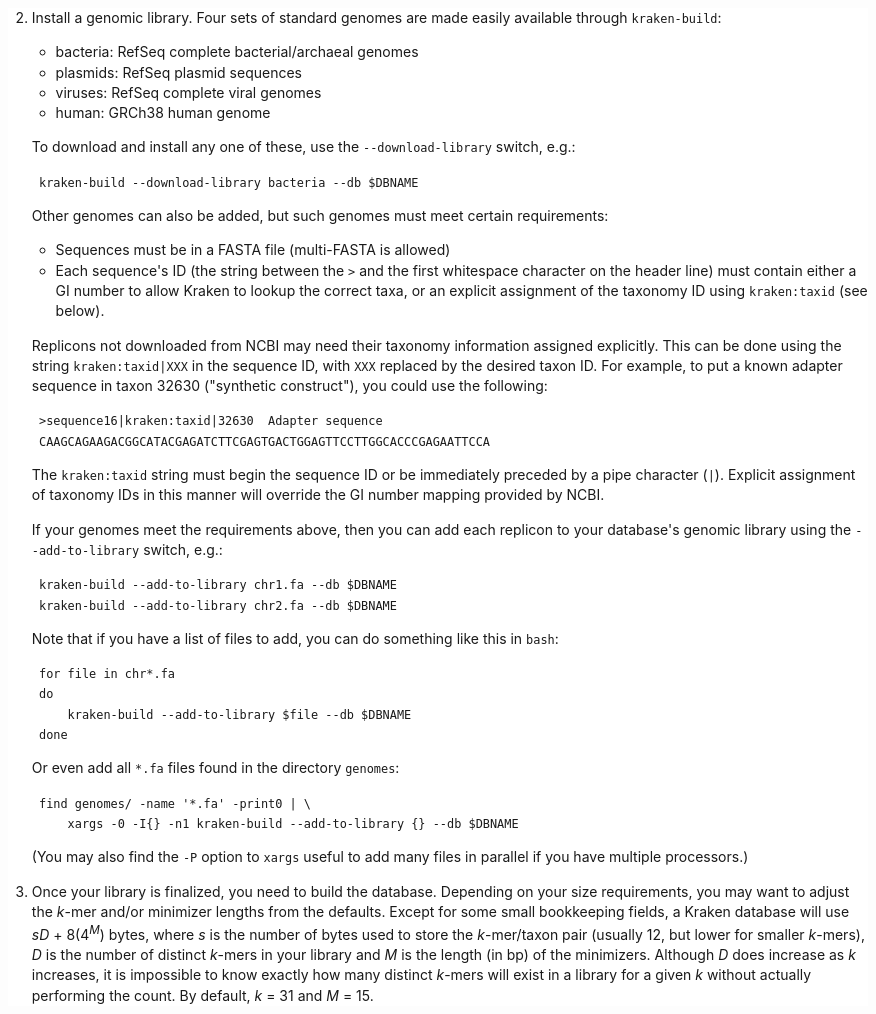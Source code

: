 2) Install a genomic library.  Four sets of standard genomes are
    made easily available through `kraken-build`:

    - bacteria: RefSeq complete bacterial/archaeal genomes
    - plasmids: RefSeq plasmid sequences
    - viruses: RefSeq complete viral genomes
    - human: GRCh38 human genome

    To download and install any one of these, use the `--download-library`
    switch, e.g.:

        kraken-build --download-library bacteria --db $DBNAME

    Other genomes can also be added, but such genomes must meet certain
    requirements:
    - Sequences must be in a FASTA file (multi-FASTA is allowed)
    - Each sequence's ID (the string between the `>` and the first
      whitespace character on the header line) must contain either
      a GI number to allow Kraken to lookup the correct taxa, or an
      explicit assignment of the taxonomy ID using `kraken:taxid` (see below).

    Replicons not downloaded from NCBI may need their taxonomy information
    assigned explicitly.  This can be done using the string `kraken:taxid|XXX`
    in the sequence ID, with `XXX` replaced by the desired taxon ID.  For
    example, to put a known adapter sequence in taxon 32630 ("synthetic
    construct"), you could use the following:

        >sequence16|kraken:taxid|32630  Adapter sequence
        CAAGCAGAAGACGGCATACGAGATCTTCGAGTGACTGGAGTTCCTTGGCACCCGAGAATTCCA

    The `kraken:taxid` string must begin the sequence ID or be immediately
    preceded by a pipe character (`|`).  Explicit assignment of taxonomy IDs
    in this manner will override the GI number mapping provided by NCBI.

    If your genomes meet the requirements above, then you can add each
    replicon to your database's genomic library using the `--add-to-library`
    switch, e.g.:

        kraken-build --add-to-library chr1.fa --db $DBNAME
        kraken-build --add-to-library chr2.fa --db $DBNAME

    Note that if you have a list of files to add, you can do something like
    this in `bash`:

        for file in chr*.fa
        do
            kraken-build --add-to-library $file --db $DBNAME
        done

    Or even add all `*.fa` files found in the directory `genomes`:

        find genomes/ -name '*.fa' -print0 | \
            xargs -0 -I{} -n1 kraken-build --add-to-library {} --db $DBNAME

    (You may also find the `-P` option to `xargs` useful to add many files in
    parallel if you have multiple processors.)

3) Once your library is finalized, you need to build the database.
    Depending on your size requirements, you may want to adjust the
    $k$-mer and/or minimizer lengths from the defaults.  Except for some
    small bookkeeping fields, a Kraken database will use 
    $sD$ + $8(4^{M})$
    bytes, where $s$ is the number of bytes used to store the $k$-mer/taxon 
    pair (usually 12, but lower for smaller $k$-mers), $D$ is the number of
    distinct $k$-mers in your library and
    $M$ is the length (in bp) of the minimizers.  Although $D$ does increase
    as $k$ increases, it is impossible to know exactly how many distinct
    $k$-mers will exist in a library for a given $k$ without actually
    performing the count.  By default, $k$ = 31 and $M$ = 15.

# Problem details
Within the data above, determine the number of lines that contain the word "will"; write only that number.

# Solution to the problem
3